かと言ってあまり大きな心配は掛けたくないので「今日は風邪気味なので休みます」と一言だけ。
少し動いた為か、直の事身体の重さが増した。脈打つ様に頭痛の波が押し寄せて来る。
体調を戻す為と苦痛から逃れる為、とにかく眠りに就く事にした。

………♭♭♭………

どれくらい経っただろうか…マミは後頭部に冷んやりとした違和感を感じて目を覚ました。

「………えっ…???」

頭を少し動すとタオルに包まれた氷枕が視界の隅に入る。
マミにはこの状況が全く理解出来ない。一人暮らしの彼女の家に別の人物が現れたとしか考えられないからだ。
腑に落ちない現在の状況について暫く考えていると、ドアノブの回る音が耳に入った。

「あっ、マミさんおはようございますっ」
「…って言ってももう夕方ですけどね~」

入って来たのは見慣れたピンクとブルーの後輩魔法少女、鹿目まどかと美樹さやかだった。

「あら、貴方達だったのね。
 鍵の掛かった家に入れるなんて魔法少女くらいのものだから…やっとこの状況が理解ったわ。」
「これたぶん不法侵入ですねどね…。」
「あはは…。」

法律上はそうかもしれないが、マミにとっては二人が駆け付けてくれた事が何より嬉しかった。
学校帰りに立ち寄ったのだろう、マミは時計で時間を確認して納得した。

「マミさん、お粥の用意が出来てるのですぐ暖めますね。
 お家のキッチン勝手に使わせてもらいました。」

二人がマミ宅に浸入したのは少し前の様だ。いつ主が目を覚ましても良い様、前もってお粥を作っておいたのだろう。
マミはまどかが運んで来たお粥に早速手をつけ始めた。

「鶏肉と白菜、卵が良いバランスね。とても美味しいわ鹿目さん。」
「えへへ…ありがとうございます!」
「病人の私にも丁度良いくらいの薄味に仕上がっているんだもの。」
「薄味の方がいいんですか?」
「えっ…?」

マミの絶賛を何故か聞き返したまどか。



さて、ここで二人の会話に矛盾が生じた。


403 名無しさん@お腹いっぱい。 sage New! 2011/11/30(水) 02:51:02.41 ID:0igujgBJ0
「このお粥、鹿目さんが作ったんじゃないの…?」
「あっ…!」

口元に手を当てるまどか。動揺が表情にモロに表れてしまい、決定的な墓穴を掘ってしまった。
マミは後方に居るさやかに目線を移すと、途端にさやかもギクリと顔を強張らせる。

「ふふふ…成る程、そういうワケなのね。」
「まどかの馬鹿…あっさりバレちゃったじゃん…。」
「だって、薄味だなんて知らなかったんだもん! それにさやかちゃんだってわたしが料理するの止めたじゃない!」
「お粥が焦げたって泣き付いて来たのはまどかでしょ!
 包丁持つ手は危なっかしいし、もしあんたが怪我でもしたらどうすんのよ!」
「―――…お願い…静かに…して…」

勃発した痴話喧嘩を本来なら叱って止めるマミだが、今日の体調では到底無理な話。
頭を抑えて唸るマミに気付いたまどかとさやかは慌てて我に帰った。

「「すみません」」

………♭♭♭………

「まさか美樹さんが作ったなんて…ってごめんなさい。女の子に対して失礼よね。」
「いやー、まどかの方がイメージ合ってる気がしたもんで。」
「ホントはわたしがお粥作ってたんですけど…焦げちゃって…。
 さやかちゃん凄いんですよ。この前だって手作りハンバーグにロールキャベツ―――」
「わーっ!わーっ! マミさんの前だと霞むから勘弁してよ…。
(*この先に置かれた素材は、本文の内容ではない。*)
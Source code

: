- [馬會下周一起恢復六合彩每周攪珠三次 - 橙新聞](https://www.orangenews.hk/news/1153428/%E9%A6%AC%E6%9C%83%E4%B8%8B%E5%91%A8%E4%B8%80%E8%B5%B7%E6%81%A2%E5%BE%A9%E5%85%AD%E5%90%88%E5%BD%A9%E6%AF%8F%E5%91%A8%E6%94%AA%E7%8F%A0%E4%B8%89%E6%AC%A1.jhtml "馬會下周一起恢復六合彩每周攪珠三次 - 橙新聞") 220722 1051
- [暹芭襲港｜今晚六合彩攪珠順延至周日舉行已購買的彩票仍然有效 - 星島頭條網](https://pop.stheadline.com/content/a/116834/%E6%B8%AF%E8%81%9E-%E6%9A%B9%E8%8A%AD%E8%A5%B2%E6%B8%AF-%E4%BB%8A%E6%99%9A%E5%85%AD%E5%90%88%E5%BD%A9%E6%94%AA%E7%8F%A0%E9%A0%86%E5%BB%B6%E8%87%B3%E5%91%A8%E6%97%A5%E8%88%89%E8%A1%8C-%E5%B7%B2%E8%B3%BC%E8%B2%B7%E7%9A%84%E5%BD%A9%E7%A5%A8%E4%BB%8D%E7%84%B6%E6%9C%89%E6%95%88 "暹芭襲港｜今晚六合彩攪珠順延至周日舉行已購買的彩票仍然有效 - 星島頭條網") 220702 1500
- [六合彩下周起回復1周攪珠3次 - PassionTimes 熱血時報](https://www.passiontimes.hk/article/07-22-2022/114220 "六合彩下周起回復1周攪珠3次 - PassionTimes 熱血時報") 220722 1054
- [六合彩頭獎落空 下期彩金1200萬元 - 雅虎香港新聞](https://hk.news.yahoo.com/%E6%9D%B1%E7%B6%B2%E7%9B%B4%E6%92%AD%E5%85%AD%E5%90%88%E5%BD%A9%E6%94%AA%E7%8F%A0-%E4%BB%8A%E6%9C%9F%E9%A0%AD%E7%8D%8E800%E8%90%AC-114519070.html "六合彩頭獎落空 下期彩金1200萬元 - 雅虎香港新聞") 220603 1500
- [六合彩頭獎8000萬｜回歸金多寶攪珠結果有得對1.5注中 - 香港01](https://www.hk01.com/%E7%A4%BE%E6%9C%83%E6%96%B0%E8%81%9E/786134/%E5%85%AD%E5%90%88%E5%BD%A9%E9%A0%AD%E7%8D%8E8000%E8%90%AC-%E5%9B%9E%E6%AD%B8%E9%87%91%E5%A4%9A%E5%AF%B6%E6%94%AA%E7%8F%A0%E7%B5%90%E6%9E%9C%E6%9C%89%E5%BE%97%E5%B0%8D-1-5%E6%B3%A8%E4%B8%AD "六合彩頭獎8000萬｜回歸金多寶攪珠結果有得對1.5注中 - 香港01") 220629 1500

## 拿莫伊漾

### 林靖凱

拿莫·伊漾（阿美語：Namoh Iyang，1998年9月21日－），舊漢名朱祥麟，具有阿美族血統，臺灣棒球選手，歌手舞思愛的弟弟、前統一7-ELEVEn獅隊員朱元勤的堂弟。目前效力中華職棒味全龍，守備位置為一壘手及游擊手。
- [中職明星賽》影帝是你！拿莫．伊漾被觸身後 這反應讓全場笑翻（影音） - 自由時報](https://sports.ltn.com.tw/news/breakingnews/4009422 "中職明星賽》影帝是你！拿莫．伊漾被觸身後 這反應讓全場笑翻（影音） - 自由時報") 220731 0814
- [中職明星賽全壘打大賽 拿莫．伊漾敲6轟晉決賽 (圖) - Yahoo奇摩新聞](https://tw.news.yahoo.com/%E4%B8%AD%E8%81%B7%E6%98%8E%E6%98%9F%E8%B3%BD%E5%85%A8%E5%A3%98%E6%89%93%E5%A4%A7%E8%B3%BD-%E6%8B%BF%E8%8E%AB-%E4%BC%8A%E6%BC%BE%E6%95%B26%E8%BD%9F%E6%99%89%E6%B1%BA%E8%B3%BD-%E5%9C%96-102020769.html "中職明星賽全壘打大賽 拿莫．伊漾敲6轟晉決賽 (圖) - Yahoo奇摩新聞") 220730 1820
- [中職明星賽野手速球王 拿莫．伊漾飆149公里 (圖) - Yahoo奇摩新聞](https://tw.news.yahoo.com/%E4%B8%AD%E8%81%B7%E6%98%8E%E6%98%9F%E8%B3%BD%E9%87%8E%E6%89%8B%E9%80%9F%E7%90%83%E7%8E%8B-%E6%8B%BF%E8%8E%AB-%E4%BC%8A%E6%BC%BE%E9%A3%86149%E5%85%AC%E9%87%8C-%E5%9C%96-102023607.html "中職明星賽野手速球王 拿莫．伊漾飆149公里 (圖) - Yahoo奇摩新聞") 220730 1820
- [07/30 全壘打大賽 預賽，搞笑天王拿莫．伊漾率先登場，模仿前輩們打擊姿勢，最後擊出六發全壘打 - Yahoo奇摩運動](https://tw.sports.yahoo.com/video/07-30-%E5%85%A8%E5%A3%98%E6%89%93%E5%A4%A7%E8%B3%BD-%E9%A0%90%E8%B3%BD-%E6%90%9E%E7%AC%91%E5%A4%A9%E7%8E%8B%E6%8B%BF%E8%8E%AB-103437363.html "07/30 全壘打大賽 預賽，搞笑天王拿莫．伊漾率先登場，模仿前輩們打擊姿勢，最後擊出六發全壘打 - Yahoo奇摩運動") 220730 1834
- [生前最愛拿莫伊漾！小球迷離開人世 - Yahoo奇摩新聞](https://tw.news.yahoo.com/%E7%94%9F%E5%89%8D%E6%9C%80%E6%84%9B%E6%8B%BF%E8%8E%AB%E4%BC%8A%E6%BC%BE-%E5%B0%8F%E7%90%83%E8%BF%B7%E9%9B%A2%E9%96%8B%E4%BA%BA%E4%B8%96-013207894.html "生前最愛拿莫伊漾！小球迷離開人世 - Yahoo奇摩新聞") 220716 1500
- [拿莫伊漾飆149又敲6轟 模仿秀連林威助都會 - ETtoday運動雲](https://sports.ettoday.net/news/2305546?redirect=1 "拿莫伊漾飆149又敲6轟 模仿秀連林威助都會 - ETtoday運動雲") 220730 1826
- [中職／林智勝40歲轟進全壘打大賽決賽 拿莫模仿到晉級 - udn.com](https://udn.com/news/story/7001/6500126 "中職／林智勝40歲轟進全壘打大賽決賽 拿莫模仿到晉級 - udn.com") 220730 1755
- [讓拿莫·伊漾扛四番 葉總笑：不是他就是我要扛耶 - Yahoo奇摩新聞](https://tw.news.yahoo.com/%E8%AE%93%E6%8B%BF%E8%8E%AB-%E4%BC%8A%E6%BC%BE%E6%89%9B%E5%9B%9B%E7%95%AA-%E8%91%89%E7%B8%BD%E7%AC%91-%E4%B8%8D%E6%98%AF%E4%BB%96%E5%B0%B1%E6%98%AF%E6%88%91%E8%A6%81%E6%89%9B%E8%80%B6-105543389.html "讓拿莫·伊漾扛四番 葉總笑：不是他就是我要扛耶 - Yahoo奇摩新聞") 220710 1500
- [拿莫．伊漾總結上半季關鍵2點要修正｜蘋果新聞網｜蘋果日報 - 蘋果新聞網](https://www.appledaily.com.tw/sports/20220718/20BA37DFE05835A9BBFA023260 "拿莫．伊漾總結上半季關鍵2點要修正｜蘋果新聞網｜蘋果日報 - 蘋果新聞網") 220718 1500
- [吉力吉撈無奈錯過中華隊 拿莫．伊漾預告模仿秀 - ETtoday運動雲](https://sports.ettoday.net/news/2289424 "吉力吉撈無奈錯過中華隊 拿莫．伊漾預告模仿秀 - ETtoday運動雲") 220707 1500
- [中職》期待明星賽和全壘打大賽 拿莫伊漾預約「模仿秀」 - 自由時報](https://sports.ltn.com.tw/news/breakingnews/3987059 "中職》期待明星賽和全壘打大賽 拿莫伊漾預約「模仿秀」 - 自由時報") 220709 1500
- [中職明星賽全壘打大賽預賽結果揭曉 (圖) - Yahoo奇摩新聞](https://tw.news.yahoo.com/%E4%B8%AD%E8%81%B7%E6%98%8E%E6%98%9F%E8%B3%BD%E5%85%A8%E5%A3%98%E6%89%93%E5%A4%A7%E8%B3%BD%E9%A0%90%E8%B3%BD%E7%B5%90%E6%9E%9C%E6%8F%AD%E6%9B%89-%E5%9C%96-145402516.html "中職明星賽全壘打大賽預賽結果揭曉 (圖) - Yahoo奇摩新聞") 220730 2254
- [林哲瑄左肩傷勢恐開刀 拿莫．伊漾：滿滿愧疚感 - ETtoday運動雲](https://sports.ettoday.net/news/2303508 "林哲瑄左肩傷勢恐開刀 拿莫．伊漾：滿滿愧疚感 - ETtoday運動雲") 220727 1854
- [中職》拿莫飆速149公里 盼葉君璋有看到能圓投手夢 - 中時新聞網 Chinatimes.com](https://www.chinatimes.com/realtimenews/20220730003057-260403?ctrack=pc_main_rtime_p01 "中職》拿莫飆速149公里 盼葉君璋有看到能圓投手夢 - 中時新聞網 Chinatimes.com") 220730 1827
」
「あらあら、彼女の手料理なんて鹿目さんが羨ましいわね♪」
「ぅぅぅ…/// あ、あの!デザートにゼリーとアイス買って来たんで食べてください!」

耐えかねたさやかは自分に向けられた矛先を逸らし、本題のマミに軌道修正した。
冷蔵庫に置いておいたゼリーを持ち出したのだが…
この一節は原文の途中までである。